The search for good talent continues throughout the insurance industry. Those organizations offering flexibility in work schedules, such as work-from-home and hybrid work options, will win in today’s competitive market, according to a new report by Integrated Benefit Institute.
IBI’s new report, “Making Post-Pandemic Hybrid & Flexible Arrangements,” found that almost half (47 percent) of employees say they would quit a job or begin looking for a new job immediately if their employer mandated a full-time return-to-office policy. While multiple studies suggest that most employees want to retain some form of remote work (as many as 89 percent), some employers are implementing return to the office full- or part-time.
But losing talent isn’t all about remote. It’s about flexibility. Mary Newgard, a partner at Capstone Insurance Recruiters, a national recruiting firm based in Iowa, said that just giving options and being open to discussion is what counts. And if an agency doesn’t want to offer flexibility, then they can expect to keep jobs unfilled for much longer, she said.
Being flexible is good for both the employee and the employer, too. According to a 2022 IBI study, remote and hybrid employees are 22 percent more productive, 21 percent more satisfied and 51 percent more highly engaged.
“Many studies have found that flexible work schedules improve well-being, engagement and organizational commitment.

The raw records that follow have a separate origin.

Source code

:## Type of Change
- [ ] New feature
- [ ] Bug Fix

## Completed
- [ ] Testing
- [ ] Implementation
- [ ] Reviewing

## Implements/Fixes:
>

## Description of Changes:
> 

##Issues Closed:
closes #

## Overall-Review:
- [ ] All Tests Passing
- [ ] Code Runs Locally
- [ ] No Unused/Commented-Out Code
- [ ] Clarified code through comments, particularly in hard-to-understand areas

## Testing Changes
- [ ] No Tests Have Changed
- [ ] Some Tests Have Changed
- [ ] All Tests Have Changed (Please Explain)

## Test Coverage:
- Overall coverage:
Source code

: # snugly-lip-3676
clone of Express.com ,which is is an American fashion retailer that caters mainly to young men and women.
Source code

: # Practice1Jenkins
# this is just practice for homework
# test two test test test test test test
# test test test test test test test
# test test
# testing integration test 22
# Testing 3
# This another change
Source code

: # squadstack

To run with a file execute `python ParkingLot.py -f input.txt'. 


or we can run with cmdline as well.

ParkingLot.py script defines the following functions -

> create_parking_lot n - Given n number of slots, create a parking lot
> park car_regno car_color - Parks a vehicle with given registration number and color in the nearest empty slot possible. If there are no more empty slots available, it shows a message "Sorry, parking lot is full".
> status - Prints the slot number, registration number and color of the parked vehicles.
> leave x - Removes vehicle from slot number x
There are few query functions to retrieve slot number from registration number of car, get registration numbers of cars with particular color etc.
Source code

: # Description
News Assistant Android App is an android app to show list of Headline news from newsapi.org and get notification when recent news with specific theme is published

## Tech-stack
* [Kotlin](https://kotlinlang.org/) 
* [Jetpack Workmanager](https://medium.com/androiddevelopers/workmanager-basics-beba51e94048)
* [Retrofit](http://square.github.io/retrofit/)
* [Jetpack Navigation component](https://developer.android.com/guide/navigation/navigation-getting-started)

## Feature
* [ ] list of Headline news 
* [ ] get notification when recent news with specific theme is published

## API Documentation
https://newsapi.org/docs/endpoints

Offering flexibility can mitigate the risks of burnout and ensure employees are maximizing their productivity,” said IBI Researcher Carole Bonner, MET, MSAS. “Employers that are seeing improved attraction and retention rates, and attracting top talent, are often the ones offering the most flexibility.”
A majority (85 percent) of employers say they already offer or plan to offer some kind of flexible work arrangement, whether that’s fully remote or hybrid with varying quantities of days split between home and office. However, IBI’s findings highlight a significant gap between employers and employees regarding the future workplace. Only 15.1 percent of remote-capable employees expressed a desire to return to the office full-time, while significantly more (22.5 percent) U.S. employers with remote-capable employees want their employees back in the office full-time. Employers cite a number of reasons for wanting employees back in the office, including empty office space expenditures, questions surrounding true productivity measures, and hurting creativity and community amongst the workforce.

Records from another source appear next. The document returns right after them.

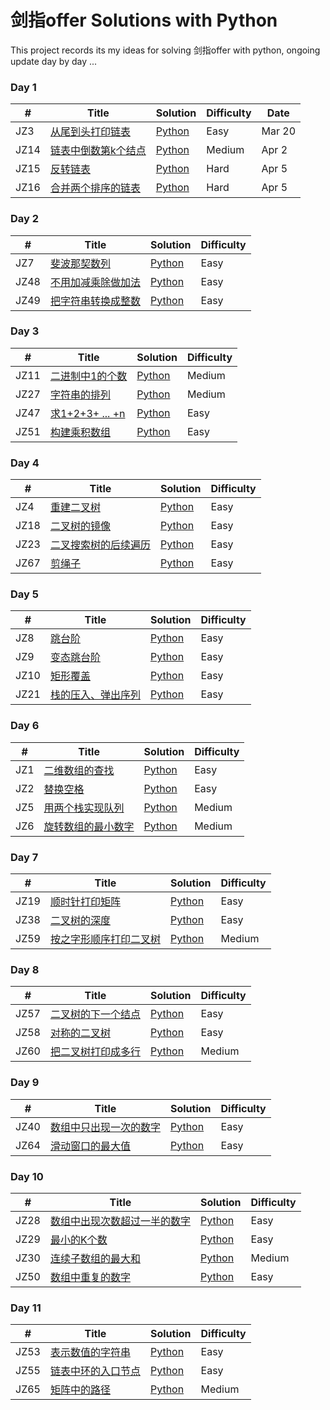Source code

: # 剑指offer Solutions with Python
This project records its my ideas for solving 剑指offer with python, ongoing update day by day ...

### Day 1
|  #  | Title | Solution | Difficulty | Date |
| --- | ----- | -------- |  ----- | ---- |
| JZ3 | [从尾到头打印链表](https://leetcode-cn.com/problems/majority-element/) | [Python](./Daily/169.%20majority_element.py) | Easy | Mar 20 |
| JZ14 | [链表中倒数第k个结点](https://leetcode-cn.com/problems/game-of-life/) | [Python](./Daily/289.%20game_of_live.py) | Medium | Apr 2 |
| JZ15 | [反转链表](https://leetcode-cn.com/problems/lfu-cache/) | [Python](./Daily/460.%20LFU_cache.py) | Hard | Apr 5 |
| JZ16 | [合并两个排序的链表](https://leetcode-cn.com/problems/lfu-cache/) | [Python](./Daily/460.%20LFU_cache.py) | Hard | Apr 5 |

### Day 2
|  #  | Title | Solution | Difficulty |
| --- | ----- | -------- |  ----- |
| JZ7 | [斐波那契数列](https://leetcode-cn.com/problems/two-sum/) | [Python](./Array/1.%20two_sum.py) | Easy |
| JZ48 | [不用加减乘除做加法](https://leetcode-cn.com/problems/maximum-subarray/) | [Python](./Array/53.%20maximum_subarray.py) | Easy |
| JZ49 | [把字符串转换成整数](https://leetcode-cn.com/problems/maximum-subarray/) | [Python](./Array/53.%20maximum_subarray.py) | Easy |

### Day 3
|  #  | Title | Solution | Difficulty |
| --- | ----- | -------- |  ----- |
| JZ11 | [二进制中1的个数](https://leetcode-cn.com/problems/longest-substring-without-repeating-characters/) | [Python](./String/3.%20longest-substring-without-repeating-characters.py) | Medium |
| JZ27 | [字符串的排列](https://leetcode-cn.com/problems/longest-palindromic-substring/) | [Python](./String/5.%20longest-palindromic-substring.py) | Medium |
| JZ47 | [求1+2+3+ ... +n](https://leetcode-cn.com/problems/maximum-subarray/) | [Python](./Array/53.%20maximum_subarray.py) | Easy |
| JZ51 | [构建乘积数组](https://leetcode-cn.com/problems/maximum-subarray/) | [Python](./Array/53.%20maximum_subarray.py) | Easy |

### Day 4
|  #  | Title | Solution | Difficulty |
| --- | ----- | -------- |  ----- |
| JZ4 | [重建二叉树](https://leetcode-cn.com/problems/merge-two-sorted-lists/) | [Python](./LinkedList/21.%20merge_two_sorted_lists.py) | Easy |
| JZ18 | [二叉树的镜像](https://leetcode-cn.com/problems/reverse-linked-list/) | [Python](./LinkedList/26.%20reverse_linked_list.py) | Easy |
| JZ23 | [二叉搜索树的后续遍历](https://leetcode-cn.com/problems/palindrome-linked-list/) | [Python](./LinkedList/234.%20palindrome_linked_list.py) | Easy |
| JZ67 | [剪绳子](https://leetcode-cn.com/problems/maximum-subarray/) | [Python](./Array/53.%20maximum_subarray.py) | Easy |

### Day 5
|  #  | Title | Solution | Difficulty |
| --- | ----- | -------- |  ----- |
| JZ8 | [跳台阶](https://leetcode-cn.com/problems/maximum-subarray/) | [Python](./Array/53.%20maximum_subarray.py) | Easy |
| JZ9 | [变态跳台阶](https://leetcode-cn.com/problems/maximum-subarray/) | [Python](./Array/53.%20maximum_subarray.py) | Easy |
| JZ10 | [矩形覆盖](https://leetcode-cn.com/problems/maximum-subarray/) | [Python](./Array/53.%20maximum_subarray.py) | Easy |
| JZ21 | [栈的压入、弹出序列](https://leetcode-cn.com/problems/maximum-subarray/) | [Python](./Array/53.%20maximum_subarray.py) | Easy |

### Day 6
|  #  | Title | Solution | Difficulty |
| --- | ----- | -------- |  ----- |
| JZ1 | [二维数组的查找](https://leetcode-cn.com/problems/min-stack/) | [Python](./Stack/155.%20min_stack.py) | Easy |
| JZ2 | [替换空格](https://leetcode-cn.com/problems/valid-parentheses/) | [Python](./Stack/20.%20vaild_bracket.py) | Easy |
| JZ5 | [用两个栈实现队列](https://leetcode-cn.com/problems/daily-temperatures/) | [Python](./Stack/739.%20daily_temperatures.py) | Medium |
| JZ6 | [旋转数组的最小数字](https://leetcode-cn.com/problems/decode-string/) | [Python](./Stack/394.%20decode_string.py) | Medium |

### Day 7
|  #  | Title | Solution | Difficulty |
| --- | ----- | -------- |  ----- |
| JZ19 | [顺时针打印矩阵](https://leetcode-cn.com/problems/merge-two-binary-trees/) | [Python](./Tree/617.%20merge_two_binary_trees.py) | Easy |
| JZ38 | [二叉树的深度](https://leetcode-cn.com/problems/invert-binary-tree/) | [Python](./Tree/226.%20invert_binary_tree.py) | Easy |
| JZ59 | [按之字形顺序打印二叉树](https://leetcode-cn.com/problems/binary-tree-inorder-traversal/) | [Python](./Tree/94.%20binary_tree_inorder_traversal.py) | Medium |

### Day 8
|  #  | Title | Solution | Difficulty |
| --- | ----- | -------- |  ----- |
| JZ57 | [二叉树的下一个结点](https://leetcode-cn.com/problems/merge-two-binary-trees/) | [Python](./Tree/617.%20merge_two_binary_trees.py) | Easy |
| JZ58 | [对称的二叉树](https://leetcode-cn.com/problems/invert-binary-tree/) | [Python](./Tree/226.%20invert_binary_tree.py) | Easy |
| JZ60 | [把二叉树打印成多行](https://leetcode-cn.com/problems/binary-tree-inorder-traversal/) | [Python](./Tree/94.%20binary_tree_inorder_traversal.py) | Medium |

### Day 9
|  #  | Title | Solution | Difficulty |
| --- | ----- | -------- |  ----- |
| JZ40 | [数组中只出现一次的数字](https://leetcode-cn.com/problems/merge-two-binary-trees/) | [Python](./Tree/617.%20merge_two_binary_trees.py) | Easy |
| JZ64 | [滑动窗口的最大值](https://leetcode-cn.com/problems/invert-binary-tree/) | [Python](./Tree/226.%20invert_binary_tree.py) | Easy |

### Day 10
|  #  | Title | Solution | Difficulty |
| --- | ----- | -------- |  ----- |
| JZ28 | [数组中出现次数超过一半的数字](https://leetcode-cn.com/problems/merge-two-binary-trees/) | [Python](./Tree/617.%20merge_two_binary_trees.py) | Easy |
| JZ29 | [最小的K个数](https://leetcode-cn.com/problems/invert-binary-tree/) | [Python](./Tree/226.%20invert_binary_tree.py) | Easy |
| JZ30 | [连续子数组的最大和](https://leetcode-cn.com/problems/binary-tree-inorder-traversal/) | [Python](./Tree/94.%20binary_tree_inorder_traversal.py) | Medium |
| JZ50 | [数组中重复的数字](https://leetcode-cn.com/problems/maximum-subarray/) | [Python](./Array/53.%20maximum_subarray.py) | Easy |

### Day 11
|  #  | Title | Solution | Difficulty |
| --- | ----- | -------- |  ----- |
| JZ53 | [表示数值的字符串](https://leetcode-cn.com/problems/merge-two-binary-trees/) | [Python](./Tree/617.%20merge_two_binary_trees.py) | Easy |
| JZ55 | [链表中环的入口节点](https://leetcode-cn.com/problems/invert-binary-tree/) | [Python](./Tree/226.%20invert_binary_tree.py) | Easy |
| JZ65 | [矩阵中的路径](https://leetcode-cn.com/problems/binary-tree-inorder-traversal/) | [Python](./Tree/94.%20binary_tree_inorder_traversal.py) | Medium |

When asked about the top benefits of working at the office, most employees cited socializing (51 percent) and face-to-face collaboration (47 percent). Other noteworthy benefits include access to better equipment and improved boundaries between work/personal time. Employees’ subjective well-being (SWB), a measurement of happiness, paints a less rosy picture, according to IBI. Those who work fully onsite are less likely to rate their level of happiness as high. Those who work in an office-first arrangement, with one to two days working from home each week, are the most likely to have the highest possible SWB rating.
“Employers need to engage with their workforce to determine their preferences and needs, and to gather information about the effectiveness and long-term viability of different types of flexible work arrangements,” Bonner wrote in the IBI report, available at www.ibiweb.org.